→ TASK DESCRIPTION
Count each line below that has the word "directivemaker" in it, and give only the total.

Stored data:
★ ★ ★ ★ ★

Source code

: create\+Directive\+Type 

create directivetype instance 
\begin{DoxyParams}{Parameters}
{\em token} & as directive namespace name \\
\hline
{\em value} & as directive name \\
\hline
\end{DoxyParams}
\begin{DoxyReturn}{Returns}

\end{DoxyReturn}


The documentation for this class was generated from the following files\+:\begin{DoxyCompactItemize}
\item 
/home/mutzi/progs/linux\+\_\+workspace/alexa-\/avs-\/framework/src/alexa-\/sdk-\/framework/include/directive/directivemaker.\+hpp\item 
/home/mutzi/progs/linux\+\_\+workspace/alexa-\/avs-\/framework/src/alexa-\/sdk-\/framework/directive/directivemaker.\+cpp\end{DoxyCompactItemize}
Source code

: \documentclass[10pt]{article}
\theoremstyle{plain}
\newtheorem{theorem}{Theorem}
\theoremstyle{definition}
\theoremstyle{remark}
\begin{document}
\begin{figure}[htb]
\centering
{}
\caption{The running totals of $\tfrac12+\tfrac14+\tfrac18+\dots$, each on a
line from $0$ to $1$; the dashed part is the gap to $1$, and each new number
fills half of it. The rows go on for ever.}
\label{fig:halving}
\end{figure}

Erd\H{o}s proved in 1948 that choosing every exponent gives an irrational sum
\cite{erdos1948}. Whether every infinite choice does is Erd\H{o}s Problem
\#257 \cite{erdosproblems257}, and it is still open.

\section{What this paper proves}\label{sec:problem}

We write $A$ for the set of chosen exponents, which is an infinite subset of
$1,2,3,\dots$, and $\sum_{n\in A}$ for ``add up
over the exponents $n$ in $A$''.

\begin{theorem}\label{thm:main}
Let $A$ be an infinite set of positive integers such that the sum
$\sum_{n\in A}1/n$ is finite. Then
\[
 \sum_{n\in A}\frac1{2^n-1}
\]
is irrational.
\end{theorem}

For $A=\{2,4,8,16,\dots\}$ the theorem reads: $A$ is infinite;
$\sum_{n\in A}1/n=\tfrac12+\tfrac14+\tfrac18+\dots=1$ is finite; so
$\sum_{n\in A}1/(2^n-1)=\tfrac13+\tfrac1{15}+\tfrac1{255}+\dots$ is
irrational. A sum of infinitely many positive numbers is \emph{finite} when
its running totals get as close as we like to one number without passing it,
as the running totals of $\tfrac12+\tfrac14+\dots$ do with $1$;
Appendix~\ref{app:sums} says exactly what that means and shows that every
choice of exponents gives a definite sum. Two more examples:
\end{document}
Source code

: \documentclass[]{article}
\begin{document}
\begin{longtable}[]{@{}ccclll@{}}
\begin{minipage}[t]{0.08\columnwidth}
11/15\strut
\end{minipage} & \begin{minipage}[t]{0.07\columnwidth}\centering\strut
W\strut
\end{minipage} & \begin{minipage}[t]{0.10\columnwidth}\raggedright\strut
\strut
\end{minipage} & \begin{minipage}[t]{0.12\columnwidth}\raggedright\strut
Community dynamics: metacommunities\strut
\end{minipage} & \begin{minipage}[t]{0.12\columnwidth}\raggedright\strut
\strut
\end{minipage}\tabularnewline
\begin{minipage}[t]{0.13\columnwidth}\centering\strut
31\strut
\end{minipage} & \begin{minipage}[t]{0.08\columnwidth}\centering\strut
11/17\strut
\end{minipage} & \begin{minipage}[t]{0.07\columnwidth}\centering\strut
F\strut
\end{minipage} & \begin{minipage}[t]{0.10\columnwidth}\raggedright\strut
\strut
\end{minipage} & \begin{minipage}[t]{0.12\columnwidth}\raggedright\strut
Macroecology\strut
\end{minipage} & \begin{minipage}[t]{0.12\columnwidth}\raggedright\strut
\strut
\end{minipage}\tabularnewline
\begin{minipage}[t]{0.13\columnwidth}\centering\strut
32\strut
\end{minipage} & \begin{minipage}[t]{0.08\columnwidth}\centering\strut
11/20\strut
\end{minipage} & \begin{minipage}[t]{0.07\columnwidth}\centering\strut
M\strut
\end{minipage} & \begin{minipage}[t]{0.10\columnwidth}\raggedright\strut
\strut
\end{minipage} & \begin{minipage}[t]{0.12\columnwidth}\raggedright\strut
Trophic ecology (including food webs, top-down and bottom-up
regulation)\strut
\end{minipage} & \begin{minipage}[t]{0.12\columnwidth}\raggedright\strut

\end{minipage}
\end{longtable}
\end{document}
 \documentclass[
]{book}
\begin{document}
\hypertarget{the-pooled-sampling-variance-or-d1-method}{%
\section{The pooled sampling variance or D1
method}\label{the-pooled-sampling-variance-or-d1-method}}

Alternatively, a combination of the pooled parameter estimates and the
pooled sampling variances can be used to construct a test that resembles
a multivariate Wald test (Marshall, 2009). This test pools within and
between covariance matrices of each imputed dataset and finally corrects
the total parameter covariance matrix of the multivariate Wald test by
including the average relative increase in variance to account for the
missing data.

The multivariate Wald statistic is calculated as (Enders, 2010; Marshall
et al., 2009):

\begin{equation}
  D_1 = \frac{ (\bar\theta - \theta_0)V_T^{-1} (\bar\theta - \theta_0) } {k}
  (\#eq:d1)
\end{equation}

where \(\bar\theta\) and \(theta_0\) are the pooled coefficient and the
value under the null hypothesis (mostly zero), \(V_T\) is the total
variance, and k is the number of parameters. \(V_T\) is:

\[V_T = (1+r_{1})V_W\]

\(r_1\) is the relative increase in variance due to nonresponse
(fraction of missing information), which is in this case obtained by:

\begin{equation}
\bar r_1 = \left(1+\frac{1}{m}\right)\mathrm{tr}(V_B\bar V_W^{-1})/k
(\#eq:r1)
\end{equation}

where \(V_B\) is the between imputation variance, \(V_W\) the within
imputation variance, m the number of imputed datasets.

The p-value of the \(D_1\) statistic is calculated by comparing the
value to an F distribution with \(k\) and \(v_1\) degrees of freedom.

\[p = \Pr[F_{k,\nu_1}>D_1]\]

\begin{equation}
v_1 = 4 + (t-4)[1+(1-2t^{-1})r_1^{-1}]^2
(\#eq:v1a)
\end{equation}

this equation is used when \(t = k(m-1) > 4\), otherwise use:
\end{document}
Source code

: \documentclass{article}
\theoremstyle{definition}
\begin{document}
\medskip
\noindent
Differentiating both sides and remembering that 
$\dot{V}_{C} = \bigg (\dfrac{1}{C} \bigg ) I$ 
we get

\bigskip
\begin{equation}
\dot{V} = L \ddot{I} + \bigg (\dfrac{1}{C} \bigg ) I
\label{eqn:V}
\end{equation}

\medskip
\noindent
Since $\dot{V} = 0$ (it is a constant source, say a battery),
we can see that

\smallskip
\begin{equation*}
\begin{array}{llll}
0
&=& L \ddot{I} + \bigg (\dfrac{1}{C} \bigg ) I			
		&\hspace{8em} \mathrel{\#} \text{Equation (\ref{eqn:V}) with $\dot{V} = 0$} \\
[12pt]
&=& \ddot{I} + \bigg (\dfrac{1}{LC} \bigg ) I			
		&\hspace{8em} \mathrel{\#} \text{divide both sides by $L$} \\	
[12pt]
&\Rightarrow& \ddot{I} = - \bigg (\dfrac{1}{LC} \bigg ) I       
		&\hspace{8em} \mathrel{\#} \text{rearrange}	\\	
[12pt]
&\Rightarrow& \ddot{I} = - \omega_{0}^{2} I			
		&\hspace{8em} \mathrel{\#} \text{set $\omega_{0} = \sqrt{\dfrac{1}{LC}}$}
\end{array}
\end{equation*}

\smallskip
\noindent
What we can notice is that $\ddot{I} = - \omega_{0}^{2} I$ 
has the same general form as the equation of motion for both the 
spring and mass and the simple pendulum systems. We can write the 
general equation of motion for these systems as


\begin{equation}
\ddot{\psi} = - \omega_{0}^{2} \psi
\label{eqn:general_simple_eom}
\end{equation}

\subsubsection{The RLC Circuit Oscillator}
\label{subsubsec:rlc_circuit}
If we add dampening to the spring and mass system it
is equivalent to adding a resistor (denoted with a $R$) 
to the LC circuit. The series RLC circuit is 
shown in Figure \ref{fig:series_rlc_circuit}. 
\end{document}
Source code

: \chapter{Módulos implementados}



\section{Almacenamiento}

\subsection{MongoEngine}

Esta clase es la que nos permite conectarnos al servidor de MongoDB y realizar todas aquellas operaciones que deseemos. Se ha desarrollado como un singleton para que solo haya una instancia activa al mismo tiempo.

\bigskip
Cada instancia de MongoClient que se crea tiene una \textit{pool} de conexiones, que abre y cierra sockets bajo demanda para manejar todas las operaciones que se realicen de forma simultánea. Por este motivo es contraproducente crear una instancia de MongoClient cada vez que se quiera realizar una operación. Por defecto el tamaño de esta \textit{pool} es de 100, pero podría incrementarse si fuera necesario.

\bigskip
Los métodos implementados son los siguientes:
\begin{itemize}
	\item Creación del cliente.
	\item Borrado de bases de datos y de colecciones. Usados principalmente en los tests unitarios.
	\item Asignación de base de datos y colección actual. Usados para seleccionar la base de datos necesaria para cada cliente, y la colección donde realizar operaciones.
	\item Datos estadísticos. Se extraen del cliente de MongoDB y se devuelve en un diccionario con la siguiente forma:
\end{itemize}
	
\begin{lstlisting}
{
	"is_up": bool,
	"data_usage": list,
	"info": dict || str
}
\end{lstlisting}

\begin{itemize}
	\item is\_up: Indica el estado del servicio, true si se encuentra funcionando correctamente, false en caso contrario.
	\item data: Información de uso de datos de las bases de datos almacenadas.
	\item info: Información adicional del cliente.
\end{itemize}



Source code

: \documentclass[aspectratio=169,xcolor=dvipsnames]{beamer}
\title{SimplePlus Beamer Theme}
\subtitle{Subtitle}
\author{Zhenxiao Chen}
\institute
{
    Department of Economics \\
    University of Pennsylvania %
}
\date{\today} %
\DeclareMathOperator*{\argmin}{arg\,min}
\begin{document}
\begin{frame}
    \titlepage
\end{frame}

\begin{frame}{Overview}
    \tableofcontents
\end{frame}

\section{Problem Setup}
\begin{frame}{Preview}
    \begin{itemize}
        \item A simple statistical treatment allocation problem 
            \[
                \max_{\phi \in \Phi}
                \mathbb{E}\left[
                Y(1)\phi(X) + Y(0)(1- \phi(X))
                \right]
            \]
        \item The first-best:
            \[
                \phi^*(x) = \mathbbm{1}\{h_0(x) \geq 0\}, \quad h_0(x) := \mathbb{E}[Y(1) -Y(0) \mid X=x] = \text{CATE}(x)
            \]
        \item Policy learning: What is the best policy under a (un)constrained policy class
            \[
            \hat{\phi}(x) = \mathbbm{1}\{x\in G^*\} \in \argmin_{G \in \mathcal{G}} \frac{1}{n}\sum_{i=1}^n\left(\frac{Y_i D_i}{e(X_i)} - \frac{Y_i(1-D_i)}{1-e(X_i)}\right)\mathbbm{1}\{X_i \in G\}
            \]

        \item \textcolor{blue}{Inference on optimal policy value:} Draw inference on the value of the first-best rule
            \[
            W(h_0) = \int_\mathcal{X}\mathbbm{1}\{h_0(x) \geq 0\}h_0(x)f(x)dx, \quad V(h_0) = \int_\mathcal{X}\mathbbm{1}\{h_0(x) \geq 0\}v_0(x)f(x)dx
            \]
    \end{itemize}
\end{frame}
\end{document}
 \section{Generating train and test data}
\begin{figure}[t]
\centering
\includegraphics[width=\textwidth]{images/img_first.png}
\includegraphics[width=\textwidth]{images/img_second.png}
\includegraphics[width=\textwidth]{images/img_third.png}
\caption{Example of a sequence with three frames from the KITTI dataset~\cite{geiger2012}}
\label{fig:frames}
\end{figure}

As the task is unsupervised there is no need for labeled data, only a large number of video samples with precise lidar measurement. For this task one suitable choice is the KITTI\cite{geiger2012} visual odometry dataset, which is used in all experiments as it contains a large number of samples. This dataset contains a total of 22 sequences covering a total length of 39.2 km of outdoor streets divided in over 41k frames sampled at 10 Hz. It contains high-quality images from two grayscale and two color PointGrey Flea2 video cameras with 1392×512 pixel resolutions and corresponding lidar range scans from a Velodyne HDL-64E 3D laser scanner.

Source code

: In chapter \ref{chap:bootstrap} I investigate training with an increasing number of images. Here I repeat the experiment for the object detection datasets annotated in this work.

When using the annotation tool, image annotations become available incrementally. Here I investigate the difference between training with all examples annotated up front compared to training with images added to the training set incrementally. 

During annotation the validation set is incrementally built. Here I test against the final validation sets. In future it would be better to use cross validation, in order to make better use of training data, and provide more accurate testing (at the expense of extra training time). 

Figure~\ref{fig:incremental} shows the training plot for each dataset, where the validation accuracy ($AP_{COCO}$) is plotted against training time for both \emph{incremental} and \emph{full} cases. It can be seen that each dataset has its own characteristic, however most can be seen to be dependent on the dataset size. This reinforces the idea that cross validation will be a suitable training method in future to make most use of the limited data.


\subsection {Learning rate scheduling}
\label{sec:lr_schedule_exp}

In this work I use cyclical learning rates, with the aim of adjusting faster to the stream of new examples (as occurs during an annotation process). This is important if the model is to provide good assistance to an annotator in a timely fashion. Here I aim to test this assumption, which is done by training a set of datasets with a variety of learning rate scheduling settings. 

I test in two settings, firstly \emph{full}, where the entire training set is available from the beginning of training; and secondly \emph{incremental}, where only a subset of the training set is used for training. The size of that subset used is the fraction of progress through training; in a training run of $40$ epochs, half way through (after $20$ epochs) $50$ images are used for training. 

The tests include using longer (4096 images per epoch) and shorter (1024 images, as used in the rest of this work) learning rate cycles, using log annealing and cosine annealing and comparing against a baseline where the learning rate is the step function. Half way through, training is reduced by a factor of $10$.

★ ★ ★ ★ ★

→ REPLY TO THE TASK
2